You've got me worried about my hull where the bunks rest now! Guess I'll be yanking her off the trailer and doing a through search. Sheesh! Does it ever end?? Lol. I'm already scatter brained enough on what I'm going to do each day!


----------



## trackerpuzzle (Feb 11, 2015)

DarynCashmark said:


> Man, I am loving your cranes, dollies, not sure what the proper terminology is but, wow they are cool! Build is looking good so far brotha!!!


lol thanks - not sure I would have done all that If I would have had to buy the 4x4's , but they worked great . 







Jmill said:


> You've got me worried about my hull where the bunks rest now! Guess I'll be yanking her off the trailer and doing a through search. Sheesh! Does it ever end?? Lol. I'm already scatter brained enough on what I'm going to do each day!


lol haha that will probably be the easiest part of the whole project , don't know what caused the pitting , from what I have read on here could have been from treated lumber being used on the bunks or from letting salt water dry on the bunk carpet(the boat originally came from Georgia) I would give her a peek just for peace of mind


----------



## trackerpuzzle (Feb 14, 2015)

making progress , nothing too interesting. Got the exterior of the hull about 90% prepped. Would be done but I flipped the hull back over so I can get it back on the trailer & take to the welder.

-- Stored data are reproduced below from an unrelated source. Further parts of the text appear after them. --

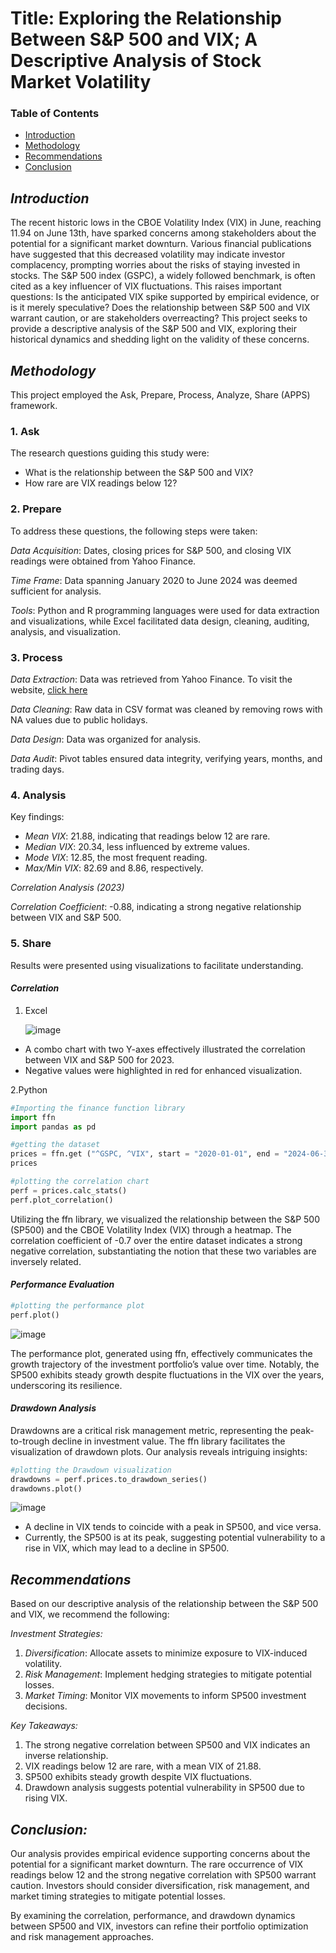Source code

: # **Title:** Exploring the Relationship Between S&P 500 and VIX; A Descriptive Analysis of Stock Market Volatility


### Table of Contents
- [Introduction](introduction)
- [Methodology](methodology)
- [Recommendations](recommendations)
- [Conclusion](conclusion)


## *Introduction*

The recent historic lows in the CBOE Volatility Index (VIX) in June, reaching 11.94 on June 13th, have sparked concerns among stakeholders about the potential for a significant market downturn. Various financial publications have suggested that this decreased volatility may indicate investor complacency, prompting worries about the risks of staying invested in stocks. The S&P 500 index (GSPC), a widely followed benchmark, is often cited as a key influencer of VIX fluctuations. This raises important questions: Is the anticipated VIX spike supported by empirical evidence, or is it merely speculative? Does the relationship between S&P 500 and VIX warrant caution, or are stakeholders overreacting? This project seeks to provide a descriptive analysis of the S&P 500 and VIX, exploring their historical dynamics and shedding light on the validity of these concerns.

## *Methodology*

This project employed the Ask, Prepare, Process, Analyze, Share (APPS) framework.

### **1. Ask**

The research questions guiding this study were:

- What is the relationship between the S&P 500 and VIX?
- How rare are VIX readings below 12?

### **2. Prepare**

To address these questions, the following steps were taken:

*Data Acquisition*: Dates, closing prices for S&P 500, and closing VIX readings were obtained from Yahoo Finance.

*Time Frame*: Data spanning January 2020 to June 2024 was deemed sufficient for analysis.


*Tools*: Python and R programming languages were used for data extraction and visualizations, while Excel facilitated data design, cleaning, auditing, analysis, and visualization.

### **3. Process**

*Data Extraction*: Data was retrieved from Yahoo Finance. To visit the website, [click here](https://finance.yahoo.com)

*Data Cleaning*: Raw data in CSV format was cleaned by removing rows with NA values due to public holidays.


*Data Design*: Data was organized for analysis.

*Data Audit*: Pivot tables ensured data integrity, verifying years, months, and trading days.


### **4. Analysis**

Key findings:

- *Mean VIX*: 21.88, indicating that readings below 12 are rare.
- *Median VIX*: 20.34, less influenced by extreme values.
- *Mode VIX*: 12.85, the most frequent reading.
- *Max/Min VIX*: 82.69 and 8.86, respectively.

*Correlation Analysis (2023)*

*Correlation Coefficient*: -0.88, indicating a strong negative relationship between VIX and S&P 500.

### **5. Share**

Results were presented using visualizations to facilitate understanding.

#### *Correlation*
1. Excel

   ![image](https://github.com/user-attachments/assets/f06f6599-2348-4a9a-83c0-353dfea9465f)
 
- A combo chart with two Y-axes effectively illustrated the correlation between VIX and S&P 500 for 2023.
- Negative values were highlighted in red for enhanced visualization.

2.Python

```python
#Importing the finance function library
import ffn
import pandas as pd

#getting the dataset
prices = ffn.get ("^GSPC, ^VIX", start = "2020-01-01", end = "2024-06-30") 
prices

#plotting the correlation chart
perf = prices.calc_stats()
perf.plot_correlation()
``` 
Utilizing the ffn library, we visualized the relationship between the S&P 500 (SP500) and the CBOE Volatility Index (VIX) through a heatmap. The correlation coefficient of -0.7 over the entire dataset indicates a strong negative correlation, substantiating the notion that these two variables are inversely related.

#### *Performance Evaluation*

```python
#plotting the performance plot
perf.plot()
```

![image](https://github.com/user-attachments/assets/79225040-33c7-4980-a631-046e16abac63)

The performance plot, generated using ffn, effectively communicates the growth trajectory of the investment portfolio’s value over time. Notably, the SP500 exhibits steady growth despite fluctuations in the VIX over the years, underscoring its resilience.



#### *Drawdown Analysis*

Drawdowns are a critical risk management metric, representing the peak-to-trough decline in investment value. The ffn library facilitates the visualization of drawdown plots. Our analysis reveals intriguing insights:

```python
#plotting the Drawdown visualization
drawdowns = perf.prices.to_drawdown_series()
drawdowns.plot()
```

![image](https://github.com/user-attachments/assets/5e7a7d1f-435e-4a13-9154-2841c741562b)


- A decline in VIX tends to coincide with a peak in SP500, and vice versa.
- Currently, the SP500 is at its peak, suggesting potential vulnerability to a rise in VIX, which may lead to a decline in SP500.



## *Recommendations*

Based on our descriptive analysis of the relationship between the S&P 500 and VIX, we recommend the following:

*Investment Strategies:*

1. *Diversification*: Allocate assets to minimize exposure to VIX-induced volatility.
2. *Risk Management*: Implement hedging strategies to mitigate potential losses.
3. *Market Timing*: Monitor VIX movements to inform SP500 investment decisions.

*Key Takeaways:*

1. The strong negative correlation between SP500 and VIX indicates an inverse relationship.
2. VIX readings below 12 are rare, with a mean VIX of 21.88.
3. SP500 exhibits steady growth despite VIX fluctuations.
4. Drawdown analysis suggests potential vulnerability in SP500 due to rising VIX.

## *Conclusion:*

Our analysis provides empirical evidence supporting concerns about the potential for a significant market downturn. The rare occurrence of VIX readings below 12 and the strong negative correlation with SP500 warrant caution. Investors should consider diversification, risk management, and market timing strategies to mitigate potential losses.

By examining the correlation, performance, and drawdown dynamics between SP500 and VIX, investors can refine their portfolio optimization and risk management approaches.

got about 4' of this left to clean off




Been really going through the "Sanding Aid" :LOL2: 




flipped it back over last night and started doing *MORE* sanding and prep on the inside today








Also I got my rivets this week and played with a couple of them in some scrap . I had read somewhere that using an air hammer instead of a fancy "rivet gun" 
is like using a sledge hammer vs. a body hammer . After bucking ( correct terminology?) a few test rivets in some scrap I'm pretty confident it will work just fine with the pressure turned down and short bursts .


----------



## Skiffing (Feb 14, 2015)

Very nice work. Lot's of elbow grease ...... and other lubrication gets the job done.


----------



## Bigsho69 (Feb 16, 2015)

Working on your twin boat. Cant wait to see how yours turns out.


----------



## trackerpuzzle (Feb 21, 2015)

Skiffing said:


> Very nice work. Lot's of elbow grease ...... and other lubrication gets the job done.


thanks Skiffing 






Bigsho69 said:


> Working on your twin boat. Cant wait to see how yours turns out.


yea I think I got the big'ol leaky twin though . Hope it all goes smooth for you !


----------



## trackerpuzzle (Feb 21, 2015)




----------



## trackerpuzzle (Feb 21, 2015)

Had 6 broken keel rivets total. With them , and the three center ribs removed was able to flex the bottom of the boat enough to look between the keel and hull . Not corroded! Yippie


----------



## trackerpuzzle (Feb 21, 2015)

Got the three rear ribs out























lots of crap to clean









I think with this and all of the rivets I have removed I have around 190 holes :shock: 
should have just put some caulk on the 6 leaky ones and went fishing :LOL2:


----------



## DarynCashmark (Feb 21, 2015)

Looking good bud! You should have chosen "Rivetmaster" as your nickname for the forum. That is a lot of rivets! That hull is going to be better than a new one when you are done.


----------



## trackerpuzzle (Feb 22, 2015)

Thanks Daryn , hopefully it don't turn into a "rivet disaster" :lol: 




Took a break from the deconstruction to do a little reconstruction. I got the patch panels made. Probably could make them in 10 min. with a break and shear, took me alittle bit longer by hand.





wish I had a welder in my garage! (and could weld aluminum) :lol: 





thin coat of 5200 fast cure and some temporary bolts (will be replaced with rivets when the ribs are reinstalled)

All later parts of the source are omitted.